For a zero-inflated model Poisson model, if you observe y=0, then the likelihood is a mixture:
\begin{align*} \text{Pr} (0 | p, \lambda) & = \text{Pr} (\text{Zero generating process} | p) * (1) + \text{Pr} (\text{Other Process} | p) \times \text{Pr} (0 | \lambda) \\ & = p + (1 - p) \text{ exp} (- \lambda) \end{align*}

My understanding is that the probability of observing 0, given that you are in the state that produces zero’s only, is equal to 1. So would use the following code for this term:

...
if ( y[i] == 0 ) target += log_mix(p, 1, poisson_lpmf(0 | lambda));
...


Why is it then that for any online resource I can find (including for example this Stan workshop) this term is coded as:

if ( y[i] == 0 ) target += log_mix(p, 0, poisson_lpmf(0 | lambda));


I.e. using zero instead of 1 for the second argument in log_mix? I was wondering if my understanding of the log_mix was incorrect, because the latter implies:

\begin{align*} \text{Pr} (0 | p, \lambda) & = \text{Pr} (\text{Zero generating process} | p) * (0) + \text{Pr} (\text{Other Process} | p) \times \text{Pr} (0 | \lambda) \\ & = (1 - p) \text{ exp} (- \lambda) \end{align*}

Which I think is incorrect. Can anyone explain what am I missing here?

I think I know, but would like to get confirmation on this. Is it because you specify the log of the probability in the arguments of log_mix?

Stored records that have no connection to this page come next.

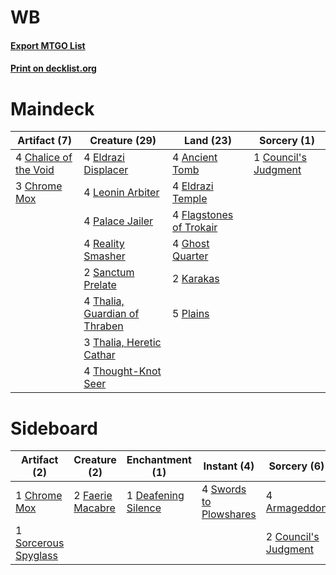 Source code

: # WB

#### [Export MTGO List](../collection/WB/WB.txt)
#### [Print on decklist.org](http://decklist.org/?deckmain=4%09Ancient%20Tomb%0A4%09Chalice%20of%20the%20Void%0A3%09Chrome%20Mox%0A1%09Council's%20Judgment%0A4%09Eldrazi%20Displacer%0A4%09Eldrazi%20Temple%0A4%09Flagstones%20of%20Trokair%0A4%09Ghost%20Quarter%0A2%09Karakas%0A4%09Leonin%20Arbiter%0A4%09Palace%20Jailer%0A5%09Plains%0A4%09Reality%20Smasher%0A2%09Sanctum%20Prelate%0A4%09Thalia,%20Guardian%20of%20Thraben%0A3%09Thalia,%20Heretic%20Cathar%0A4%09Thought-Knot%20Seer&deckside=4%09Armageddon%0A1%09Chrome%20Mox%0A2%09Council's%20Judgment%0A1%09Deafening%20Silence%0A2%09Faerie%20Macabre%0A1%09Sorcerous%20Spyglass%0A4%09Swords%20to%20Plowshares)
# Maindeck

|                                          Artifact (7)                                          |                                             Creature (29)                                              |                                            Land (23)                                             |                                          Sorcery (1)                                          |
|------------------------------------------------------------------------------------------------|--------------------------------------------------------------------------------------------------------|--------------------------------------------------------------------------------------------------|-----------------------------------------------------------------------------------------------|
|4 [Chalice of the Void](http://gatherer.wizards.com/Pages/Card/Details.aspx?multiverseid=442211)|4 [Eldrazi Displacer](http://gatherer.wizards.com/Pages/Card/Details.aspx?multiverseid=407523)          |4 [Ancient Tomb](http://gatherer.wizards.com/Pages/Card/Details.aspx?multiverseid=409567)         |1 [Council's Judgment](http://gatherer.wizards.com/Pages/Card/Details.aspx?multiverseid=382239)|
|3 [Chrome Mox](http://gatherer.wizards.com/Pages/Card/Details.aspx?multiverseid=413761)         |4 [Leonin Arbiter](http://gatherer.wizards.com/Pages/Card/Details.aspx?multiverseid=432996)             |4 [Eldrazi Temple](http://gatherer.wizards.com/Pages/Card/Details.aspx?multiverseid=401710)       |                                                                                               |
|                                                                                                |4 [Palace Jailer](http://gatherer.wizards.com/Pages/Card/Details.aspx?multiverseid=416775)              |4 [Flagstones of Trokair](http://gatherer.wizards.com/Pages/Card/Details.aspx?multiverseid=116733)|                                                                                               |
|                                                                                                |4 [Reality Smasher](http://gatherer.wizards.com/Pages/Card/Details.aspx?multiverseid=407517)            |4 [Ghost Quarter](http://gatherer.wizards.com/Pages/Card/Details.aspx?multiverseid=389534)        |                                                                                               |
|                                                                                                |2 [Sanctum Prelate](http://gatherer.wizards.com/Pages/Card/Details.aspx?multiverseid=416780)            |2 [Karakas](http://gatherer.wizards.com/Pages/Card/Details.aspx?multiverseid=413782)              |                                                                                               |
|                                                                                                |4 [Thalia, Guardian of Thraben](http://gatherer.wizards.com/Pages/Card/Details.aspx?multiverseid=442025)|5 [Plains](http://gatherer.wizards.com/Pages/Card/Details.aspx?multiverseid=439856)               |                                                                                               |
|                                                                                                |3 [Thalia, Heretic Cathar](http://gatherer.wizards.com/Pages/Card/Details.aspx?multiverseid=414338)     |                                                                                                  |                                                                                               |
|                                                                                                |4 [Thought-Knot Seer](http://gatherer.wizards.com/Pages/Card/Details.aspx?multiverseid=407519)          |                                                                                                  |                                                                                               |


# Sideboard

|                                         Artifact (2)                                          |                                       Creature (2)                                        |                                       Enchantment (1)                                        |                                         Instant (4)                                          |                                          Sorcery (6)                                          |
|-----------------------------------------------------------------------------------------------|-------------------------------------------------------------------------------------------|----------------------------------------------------------------------------------------------|----------------------------------------------------------------------------------------------|-----------------------------------------------------------------------------------------------|
|1 [Chrome Mox](http://gatherer.wizards.com/Pages/Card/Details.aspx?multiverseid=413761)        |2 [Faerie Macabre](http://gatherer.wizards.com/Pages/Card/Details.aspx?multiverseid=201822)|1 [Deafening Silence](http://gatherer.wizards.com/Pages/Card/Details.aspx?multiverseid=472972)|4 [Swords to Plowshares](http://gatherer.wizards.com/Pages/Card/Details.aspx?multiverseid=869)|4 [Armageddon](http://gatherer.wizards.com/Pages/Card/Details.aspx?multiverseid=830)           |
|1 [Sorcerous Spyglass](http://gatherer.wizards.com/Pages/Card/Details.aspx?multiverseid=435407)|                                                                                           |                                                                                              |                                                                                              |2 [Council's Judgment](http://gatherer.wizards.com/Pages/Card/Details.aspx?multiverseid=382239)|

Seems like it.

1 Like

The calculations are done on the log scale, so \log(1) = 0. It could also have been more didactically written as:

log_sum_exp(log(p) + log(1),
log1m(p) + poisson_lpmf(0 | lambda)
)


or (most clear for me)

log_sum_exp(bernoulli(1 | p),
bernoulli(0 | p) + poisson_lpmf(0 | lambda)
)